Exercise details:
Work through the entries below line by line and give the number of lines with the string "githubusercontent", nothing else.

Source records:
****************
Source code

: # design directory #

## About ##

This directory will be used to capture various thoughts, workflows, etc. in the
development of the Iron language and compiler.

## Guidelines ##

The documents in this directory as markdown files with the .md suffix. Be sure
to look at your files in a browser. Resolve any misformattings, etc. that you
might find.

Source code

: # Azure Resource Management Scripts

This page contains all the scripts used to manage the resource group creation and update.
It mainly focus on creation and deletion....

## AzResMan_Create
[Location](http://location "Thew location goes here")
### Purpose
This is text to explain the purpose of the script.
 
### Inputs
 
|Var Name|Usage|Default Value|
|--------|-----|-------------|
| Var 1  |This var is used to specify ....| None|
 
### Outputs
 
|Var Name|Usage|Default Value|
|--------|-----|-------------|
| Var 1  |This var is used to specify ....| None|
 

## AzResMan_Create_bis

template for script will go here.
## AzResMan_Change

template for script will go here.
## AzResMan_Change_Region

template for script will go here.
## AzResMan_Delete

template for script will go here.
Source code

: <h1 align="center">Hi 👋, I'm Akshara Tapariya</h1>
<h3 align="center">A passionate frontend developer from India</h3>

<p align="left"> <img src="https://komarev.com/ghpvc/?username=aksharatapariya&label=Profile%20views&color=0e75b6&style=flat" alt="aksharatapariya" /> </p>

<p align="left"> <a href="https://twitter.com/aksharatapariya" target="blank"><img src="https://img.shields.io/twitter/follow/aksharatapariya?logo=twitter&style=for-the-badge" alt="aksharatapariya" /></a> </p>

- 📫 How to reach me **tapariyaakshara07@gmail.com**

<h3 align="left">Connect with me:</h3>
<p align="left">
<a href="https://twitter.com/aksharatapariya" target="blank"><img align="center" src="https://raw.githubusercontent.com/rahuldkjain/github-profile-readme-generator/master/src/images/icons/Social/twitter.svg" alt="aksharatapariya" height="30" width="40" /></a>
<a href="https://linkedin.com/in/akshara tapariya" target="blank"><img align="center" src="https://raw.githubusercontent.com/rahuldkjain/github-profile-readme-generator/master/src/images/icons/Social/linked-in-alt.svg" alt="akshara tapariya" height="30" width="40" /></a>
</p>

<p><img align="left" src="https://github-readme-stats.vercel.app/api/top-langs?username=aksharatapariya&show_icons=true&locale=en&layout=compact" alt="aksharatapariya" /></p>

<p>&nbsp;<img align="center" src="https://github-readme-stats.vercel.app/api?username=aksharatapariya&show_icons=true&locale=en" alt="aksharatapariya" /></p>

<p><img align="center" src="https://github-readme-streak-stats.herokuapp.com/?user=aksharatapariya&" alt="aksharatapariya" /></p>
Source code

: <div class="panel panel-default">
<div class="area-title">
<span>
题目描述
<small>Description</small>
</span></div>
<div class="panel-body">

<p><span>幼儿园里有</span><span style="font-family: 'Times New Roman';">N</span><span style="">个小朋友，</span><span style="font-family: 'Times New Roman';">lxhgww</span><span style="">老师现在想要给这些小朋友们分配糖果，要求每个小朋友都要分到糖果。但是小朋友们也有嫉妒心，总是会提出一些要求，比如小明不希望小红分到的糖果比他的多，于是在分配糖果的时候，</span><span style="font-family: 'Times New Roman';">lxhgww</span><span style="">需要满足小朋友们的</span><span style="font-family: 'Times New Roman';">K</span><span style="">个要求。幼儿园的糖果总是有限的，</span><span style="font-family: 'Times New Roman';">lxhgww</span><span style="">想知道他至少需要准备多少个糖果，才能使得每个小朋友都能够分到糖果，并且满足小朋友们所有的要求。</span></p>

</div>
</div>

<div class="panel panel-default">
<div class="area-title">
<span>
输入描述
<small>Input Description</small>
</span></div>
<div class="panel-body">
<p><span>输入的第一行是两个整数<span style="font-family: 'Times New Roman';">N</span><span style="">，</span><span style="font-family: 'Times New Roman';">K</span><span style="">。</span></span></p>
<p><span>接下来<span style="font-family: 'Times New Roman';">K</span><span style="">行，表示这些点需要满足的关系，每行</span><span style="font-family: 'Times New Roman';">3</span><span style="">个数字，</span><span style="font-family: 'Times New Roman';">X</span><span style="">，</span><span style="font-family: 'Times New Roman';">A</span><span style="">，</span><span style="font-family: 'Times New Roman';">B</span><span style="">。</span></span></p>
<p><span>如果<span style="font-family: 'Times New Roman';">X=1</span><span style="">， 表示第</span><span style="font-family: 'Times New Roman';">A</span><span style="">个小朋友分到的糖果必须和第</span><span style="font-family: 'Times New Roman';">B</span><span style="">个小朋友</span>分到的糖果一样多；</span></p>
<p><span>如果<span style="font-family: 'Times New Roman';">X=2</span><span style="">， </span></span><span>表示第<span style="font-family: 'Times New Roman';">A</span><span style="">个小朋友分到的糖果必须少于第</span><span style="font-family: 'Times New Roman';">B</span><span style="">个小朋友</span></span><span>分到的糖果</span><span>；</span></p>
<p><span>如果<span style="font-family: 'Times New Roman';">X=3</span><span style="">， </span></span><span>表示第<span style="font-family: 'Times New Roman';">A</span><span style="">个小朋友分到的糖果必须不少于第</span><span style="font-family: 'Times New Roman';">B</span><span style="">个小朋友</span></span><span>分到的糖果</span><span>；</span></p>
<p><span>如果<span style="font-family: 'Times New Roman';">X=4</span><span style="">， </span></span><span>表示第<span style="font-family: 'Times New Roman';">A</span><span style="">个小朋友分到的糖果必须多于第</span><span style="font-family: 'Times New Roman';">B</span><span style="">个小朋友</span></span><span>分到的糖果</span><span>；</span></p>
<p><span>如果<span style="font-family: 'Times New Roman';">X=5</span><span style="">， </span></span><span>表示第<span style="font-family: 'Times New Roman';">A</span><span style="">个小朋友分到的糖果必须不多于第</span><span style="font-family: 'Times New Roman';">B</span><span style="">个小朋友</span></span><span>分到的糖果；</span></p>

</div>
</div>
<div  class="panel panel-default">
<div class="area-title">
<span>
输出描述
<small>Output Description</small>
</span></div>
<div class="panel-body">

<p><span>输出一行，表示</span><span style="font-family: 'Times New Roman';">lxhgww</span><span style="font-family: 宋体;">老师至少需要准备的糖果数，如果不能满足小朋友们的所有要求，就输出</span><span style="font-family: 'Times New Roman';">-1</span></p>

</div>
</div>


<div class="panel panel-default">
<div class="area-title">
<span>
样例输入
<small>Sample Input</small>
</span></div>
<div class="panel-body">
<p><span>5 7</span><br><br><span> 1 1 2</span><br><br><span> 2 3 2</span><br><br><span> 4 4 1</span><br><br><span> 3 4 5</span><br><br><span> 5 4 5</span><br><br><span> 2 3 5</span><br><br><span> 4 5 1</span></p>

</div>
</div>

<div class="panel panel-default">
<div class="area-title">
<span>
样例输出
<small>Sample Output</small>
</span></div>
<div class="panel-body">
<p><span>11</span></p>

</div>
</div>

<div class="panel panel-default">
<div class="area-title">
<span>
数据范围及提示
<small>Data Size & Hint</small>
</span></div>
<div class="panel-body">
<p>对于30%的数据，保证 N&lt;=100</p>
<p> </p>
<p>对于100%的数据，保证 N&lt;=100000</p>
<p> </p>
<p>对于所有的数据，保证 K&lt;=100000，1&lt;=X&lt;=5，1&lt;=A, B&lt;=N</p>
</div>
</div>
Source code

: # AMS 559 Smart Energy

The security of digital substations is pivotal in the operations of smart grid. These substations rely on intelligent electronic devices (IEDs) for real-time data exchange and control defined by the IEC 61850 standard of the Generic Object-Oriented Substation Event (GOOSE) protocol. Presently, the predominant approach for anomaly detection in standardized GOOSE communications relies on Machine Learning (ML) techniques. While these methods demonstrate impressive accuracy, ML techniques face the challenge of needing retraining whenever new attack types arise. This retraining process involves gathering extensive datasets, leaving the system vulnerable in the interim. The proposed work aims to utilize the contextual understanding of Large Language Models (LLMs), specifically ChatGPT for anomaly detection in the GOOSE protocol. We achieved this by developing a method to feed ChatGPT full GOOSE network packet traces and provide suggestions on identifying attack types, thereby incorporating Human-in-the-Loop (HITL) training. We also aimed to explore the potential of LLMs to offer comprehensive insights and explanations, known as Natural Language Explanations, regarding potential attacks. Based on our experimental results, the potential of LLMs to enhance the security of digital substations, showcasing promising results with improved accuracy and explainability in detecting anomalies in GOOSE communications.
****************
Task output:
2